Todos los países involucrados, desde Marruecos a Siria, han visto aumentar
su base islamista. En Siria
milicias islamistas como al-Nusra
ganan influencia. En Marruecos y en Túnez dos partidos islámicos se hicieron
con el poder en las últimas elecciones. Hamas, por su parte, gobierna la franja
de Gaza desde hace años. En Egipto hasta el golpe hace dos semanas eran los Hermanos Musulmanes los que gobernaban.
Dado que no hay ninguna facción de entre las anteriores que haya
llegado a una esfera de influencia tras usar la violencia (salvo al-Nusra) es
difícil pensar que toda esa gente no estuviera allí desde antes. Simplemente no
eran escuchados. Sin embargo, el nuevo panorama les da mayor libertad de
actuación.
La mayor parte de los que se lanzaron a las calles de Rabat, Damasco o
Cairo eran liberales. Querían más democracia, mayor participación y más reparto
de la riqueza.
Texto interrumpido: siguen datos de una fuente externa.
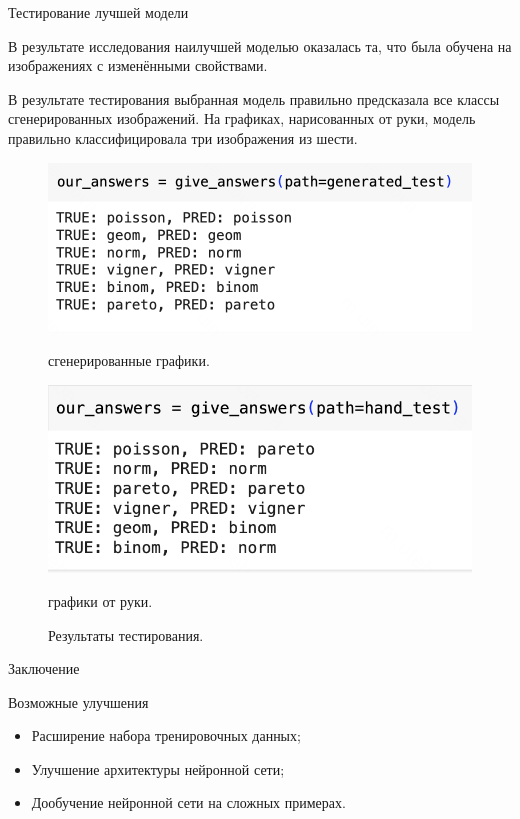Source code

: \documentclass{beamer}
\begin{document}
\begin{frame}{Тестирование лучшей модели}

В результате исследования наилучшей моделью оказалась та, что была обучена на изображениях с изменёнными свойствами.

В результате тестирования выбранная модель правильно предсказала все классы сгенерированных изображений. На графиках, нарисованных от руки, модель правильно классифицировала три изображения из шести. 

\begin{figure}[H]
	\centering
	\begin{minipage}[t]{.45\textwidth}
		\centering
		\includegraphics[width=0.7\linewidth]{./img/gen_res.png}
		\caption*{сгенерированные графики.}
	\end{minipage}
	\noindent
	\begin{minipage}[t]{.45\textwidth}
		\centering
		\includegraphics[width=0.7\linewidth]{./img/hand_res.png}
		\caption*{графики от руки.}
	\end{minipage}
	\caption{Результаты тестирования.}
	\label{fig:hand2}
\end{figure}

\end{frame}


\begin{frame}{Заключение}
  \begin{alertblock}{Возможные улучшения}
  \begin{itemize}
    \item Расширение набора тренировочных данных; 
    \item Улучшение архитектуры нейронной сети; 
    \item Дообучение нейронной сети на сложных примерах.
  \end{itemize}
  \end{alertblock}
\end{frame}
\end{document}
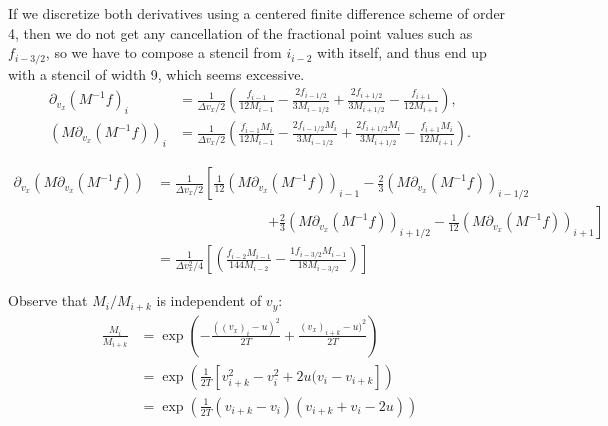 \documentclass{article}
\begin{document}
If we discretize both derivatives using a centered finite difference scheme of order 4, then we do not get any cancellation of the fractional point values such as $f_{i-3/2}$, so
we have to compose a stencil from $i_{i-2}$ with itself, and thus end up with a stencil of width 9, which seems excessive.
\begin{align*}
    \partial_{v_x} (M^{-1} f)_i &= \frac{1}{\Delta v_x / 2} \left( \frac{f_{i-1}}{12 M_{i-1}} - \frac{2f_{i-1/2}}{3 M_{i-1/2}} + \frac{2f_{i+1/2}}{3 M_{i+1/2}} - \frac{f_{i+1}}{12 M_{i+1}} \right), \\
    (M \partial_{v_x} (M^{-1} f))_i &= \frac{1}{\Delta v_x / 2} \left( \frac{f_{i-1} M_i}{12 M_{i-1}} - \frac{2f_{i-1/2} M_i}{3 M_{i-1/2}} + \frac{2f_{i+1/2} M_i}{3 M_{i+1/2}} - \frac{f_{i+1} M_i}{12 M_{i+1}} \right).
\end{align*}

\begin{align*}
    \partial_{v_x} (M \partial_{v_x} (M^{-1} f)) &= \frac{1}{\Delta v_x / 2} \left[ \frac{1}{12} (M \partial_{v_x} (M^{-1} f))_{i-1} - \frac{2}{3} (M \partial_{v_x} (M^{-1} f))_{i-1/2} \right. \\
                                                 &\qquad\qquad\qquad\qquad  \left. +  \frac{2}{3} (M \partial_{v_x} (M^{-1} f))_{i+1/2} - \frac{1}{12} (M \partial_{v_x} (M^{-1} f))_{i+1} \right] \\
                                                 &= \frac{1}{\Delta v_x^2/4} \left[ \left( \frac{f_{i-2} M_{i-1}}{144 M_{i-2}} - \frac{1 f_{i-3/2} M_{i-1}}{18 M_{i-3/2}} \right)  \right] 
\end{align*}

Observe that $M_i / M_{i+k}$ is independent of $v_y$:
\begin{align*}
    \frac{M_i}{M_{i+k}} &= \exp \left( -\frac{((v_x)_i - u)^2}{2T} + \frac{(v_x)_{i+k} - u)^2}{2T} \right) \\
                        &= \exp \left( \frac{1}{2T} \left[ v_{i+k}^2 - v_i^2 + 2u(v_i - v_{i+k} \right]  \right)  \\
                        &= \exp \left( \frac{1}{2T} (v_{i+k} - v_i)(v_{i+k} + v_i - 2u)  \right) 
\end{align*}
\end{document}
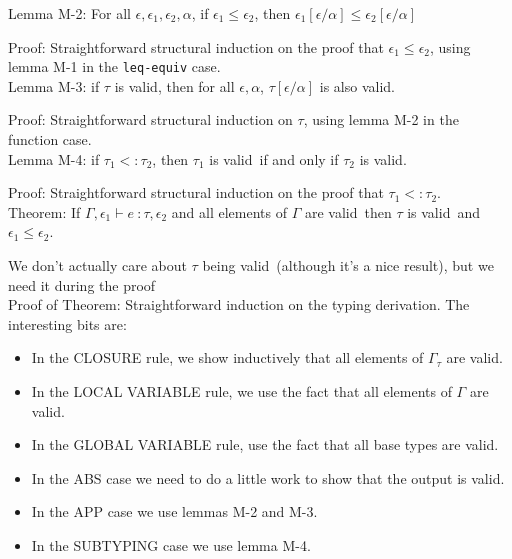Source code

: \documentclass{article}
\newcommand{\oktype}{valid}
\begin{document}
\noindent Lemma M-2: For all $\epsilon, \epsilon_1, \epsilon_2, \alpha$, if $\epsilon_1 \leq \epsilon_2$, then $\epsilon_1[\epsilon/\alpha] \leq \epsilon_2[\epsilon/\alpha]$

\noindent Proof: Straightforward structural induction on the proof that $\epsilon_1 \leq \epsilon_2$, using lemma M-1 in the \texttt{leq-equiv} case.
\\

\noindent Lemma M-3: if $\tau$ is \oktype, then for all $\epsilon, \alpha$, $\tau[\epsilon/\alpha]$ is also \oktype.
 
\noindent Proof: Straightforward structural induction on $\tau$, using lemma M-2 in the function case.
\\

\noindent Lemma M-4: if $\tau_1 <: \tau_2$, then $\tau_1$ is \oktype\ if and only if $\tau_2$ is \oktype.

\noindent Proof: Straightforward structural induction on the proof that $\tau_1 <: \tau_2$.
\\

\noindent Theorem: If $\Gamma, \epsilon_1 \vdash e\ \colon \tau, \epsilon_2$ and all elements of $\Gamma$ are \oktype\, then $\tau$ is \oktype\ and $\epsilon_1 \leq \epsilon_2$.

\noindent We don't actually care about $\tau$ being \oktype\ (although it's a nice result), but we need it during the proof
\\

\noindent Proof of Theorem: Straightforward induction on the typing derivation. The interesting bits are:
\begin{itemize}
	\item In the CLOSURE rule, we show inductively that all elements of $\Gamma_\tau$ are \oktype.
	\item In the LOCAL VARIABLE rule, we use the fact that all elements of $\Gamma$ are \oktype.
	\item In the GLOBAL VARIABLE rule, use the fact that all base types are valid.
	\item In the ABS case we need to do a little work to show that the output is \oktype.
	\item In the APP case we use lemmas M-2 and M-3.
	\item In the SUBTYPING case we use lemma M-4.
\end{itemize}
\end{document}
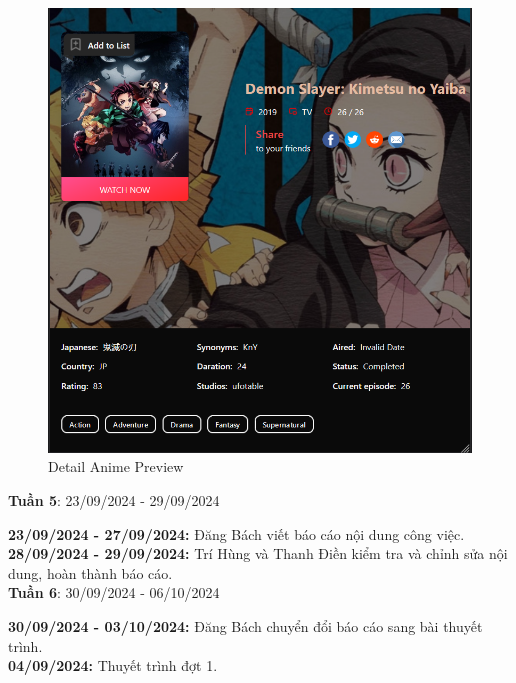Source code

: \begin{figure}[H]
    \centering
    \includegraphics[width=0.6\linewidth]{content/planning/image/detail.png}
    \caption{Detail Anime Preview}
    \label{fig:enter-label}
\end{figure}

\textbf{Tuần 5}: 23/09/2024 - 29/09/2024

\textbf{23/09/2024 - 27/09/2024:} Đăng Bách viết báo cáo nội dung công việc.\\
\textbf{28/09/2024 - 29/09/2024:} Trí Hùng và Thanh Điền kiểm tra và chỉnh sửa nội dung, hoàn thành báo cáo. 
\vspace{1cm}
\\
\textbf{Tuần 6}: 30/09/2024 - 06/10/2024

\textbf{30/09/2024 - 03/10/2024:} Đăng Bách chuyển đổi báo cáo sang bài thuyết trình. \\
\textbf{04/09/2024:} Thuyết trình đợt 1.
\pagebreak
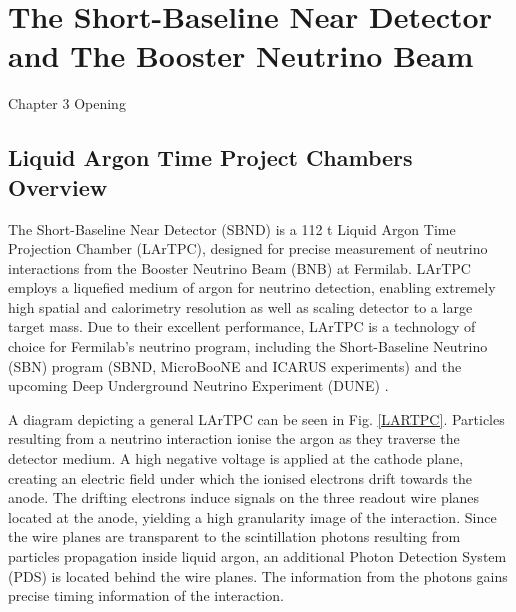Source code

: \chapter{The Short-Baseline Near Detector and The Booster Neutrino Beam}

\ifpdf
    \graphicspath{{Chapter3/Figs/Raster/}{Chapter3/Figs/PDF/}{Chapter3/Figs/}}
\else
    \graphicspath{{Chapter3/Figs/Vector/}{Chapter3/Figs/}}
\fi


Chapter 3 Opening

\newpage

\section{Liquid Argon Time Project Chambers Overview}

The Short-Baseline Near Detector (SBND) is a 112 t Liquid Argon Time Projection Chamber (LArTPC), designed for precise measurement of neutrino interactions from the Booster Neutrino Beam (BNB) at Fermilab.
LArTPC employs a liquefied medium of argon for neutrino detection, enabling extremely high spatial and calorimetry resolution as well as scaling detector to a large target mass.
Due to their excellent performance, LArTPC is a technology of choice for Fermilab's neutrino program, including the Short-Baseline Neutrino (SBN) program \cite{} (SBND, MicroBooNE and ICARUS experiments) and the upcoming Deep Underground Neutrino Experiment (DUNE) \cite{}.

A diagram depicting a general LArTPC can be seen in Fig. \ref{LARTPC}.
Particles resulting from a neutrino interaction ionise the argon as they traverse the detector medium.
A high negative voltage is applied at the cathode plane, creating an electric field under which the ionised electrons drift towards the anode.
The drifting electrons induce signals on the three readout wire planes located at the anode, yielding a high granularity image of the interaction.
Since the wire planes are transparent to the scintillation photons resulting from particles propagation inside liquid argon, an additional Photon Detection System (PDS) is located behind the wire planes.
The information from the photons gains precise timing information of the interaction.

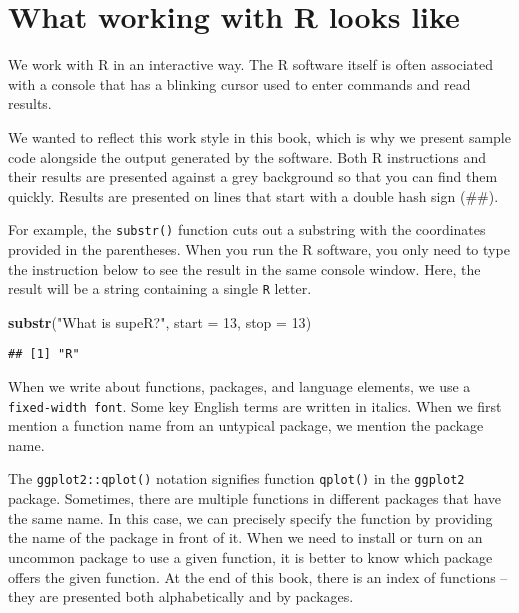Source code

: \documentclass[]{book}
\newenvironment{Shaded}{\begin{snugshade}}{\end{snugshade}}
\newcommand{\KeywordTok}[1]{\textcolor[rgb]{0.13,0.29,0.53}{\textbf{#1}}}
\newcommand{\DataTypeTok}[1]{\textcolor[rgb]{0.13,0.29,0.53}{#1}}
\newcommand{\DecValTok}[1]{\textcolor[rgb]{0.00,0.00,0.81}{#1}}
\newcommand{\StringTok}[1]{\textcolor[rgb]{0.31,0.60,0.02}{#1}}
\newcommand{\NormalTok}[1]{#1}
\theoremstyle{definition}
\theoremstyle{definition}
\theoremstyle{definition}
\theoremstyle{remark}
\begin{document}
\section{What working with R looks like}\label{part1_2}

We work with R in an interactive way. The R software itself is often
associated with a console that has a blinking cursor used to enter
commands and read results.

We wanted to reflect this work style in this book, which is why we
present sample code alongside the output generated by the software. Both
R instructions and their results are presented against a grey background
so that you can find them quickly. Results are presented on lines that
start with a double hash sign (\#\#).

For example, the \texttt{substr()} function cuts out a substring with
the coordinates provided in the parentheses. When you run the R
software, you only need to type the instruction below to see the result
in the same console window. Here, the result will be a string containing
a single \texttt{R} letter.

\begin{Shaded}
\begin{Highlighting}[]
\KeywordTok{substr}\NormalTok{(}\StringTok{"What is supeR?"}\NormalTok{, }\DataTypeTok{start =} \DecValTok{13}\NormalTok{, }\DataTypeTok{stop =} \DecValTok{13}\NormalTok{)}
\end{Highlighting}
\end{Shaded}

\begin{verbatim}
## [1] "R"
\end{verbatim}

When we write about functions, packages, and language elements, we use a
\texttt{fixed-width\ font}. Some key English terms are written in
italics. When we first mention a function name from an untypical
package, we mention the package name.

The \texttt{ggplot2::qplot()} notation signifies function
\texttt{qplot()} in the \texttt{ggplot2} package. Sometimes, there are
multiple functions in different packages that have the same name. In
this case, we can precisely specify the function by providing the name
of the package in front of it. When we need to install or turn on an
uncommon package to use a given function, it is better to know which
package offers the given function. At the end of this book, there is an
index of functions -- they are presented both alphabetically and by
packages.
\end{document}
Y pedían soluciones a problemas como el desempleo y ruptura con
el antiguo régimen.
Sin embargo, siguiendo un modelo muy familiar, lo que empezó siendo una
revuelta liberal se ha convertido en una de corte islamista. Del mismo modo que
los palestinos primero abrazaron Fatah para luego lanzarse a los brazos de
Hamas, el resto de ciudadanos de las revueltas árabes han recorrido el mismo
camino, sólo que acelerado.
Es un patrón conocido. Fatah, al igual que Mubarak, Gadafi, Assad o Ben
Ali, representaban al antiguo régimen. Para sus ciudadanos, la bandera del
cambio es la de los islamistas.
Esto no debería extrañar ni preocupar a occidente. Se trata de una
evolución natural y que no tiene
por qué mantenerse. En Egipto, los Hermanos Musulmanes estaban en el poder hasta hace poco, pero cada vez tenían más problemas para solucionar lo que a la gente de veras
le interesa. Y una vez despertada,
la sociedad egipcia -como las demás- no se ha quedado de brazos cruzados. De ahí el reciente golpe de estado al gobierno de Mursi.
Incluso aunque los islamistas se quedaran en el poder, un gobierno con marcado
carácter religioso no es tan extraño. A fin de cuentas, en Estados Unidos
acuñan sus monedas con la frase “Confiamos en Dios”, en Inglaterra el Gobierno
está supeditado a la cabeza de la Iglesia anglicana y en muchos otros países el
presidente del gobierno jura su cargo ante la Biblia.
Es más, también en los países occidentales hay alternancia de poder
entre partidos más liberales y seculares y otros más influenciados por la
religión. Pero mientras haya libertad para elegir y alternancia en el poder, no
debería ser ningún problema.
Otra cosa es la preferencia de cada uno. Los laicos y liberales
preferirían sin duda un gobierno a la francesa, sin ataduras religiosas.
Por el camino habrá avances en algunos asuntos, como una mayor apertura
democrática y un despertar de la sociedad; y otros que serán pasos
hacia atrás. Los casos de Gaza o Irán, donde triunfaron revoluciones
islámicas hace tiempo, muestran el camino, con sus luces y sus sombras.
De hecho, si sirve de algo para tranquilizar a los que se preocupan por
un futuro islamista, no hay mejor argumento que mirar a la gente que sigue
echándose a la calle. Son seculares.
La deriva actual de la sociedad árabe, tras la ola inicial de islamismo
-la opción más fácil y visible- es la del secularismo. Ésa va a ser la segunda
Primavera Árabe, la que Egipto una vez más, parece encabezar.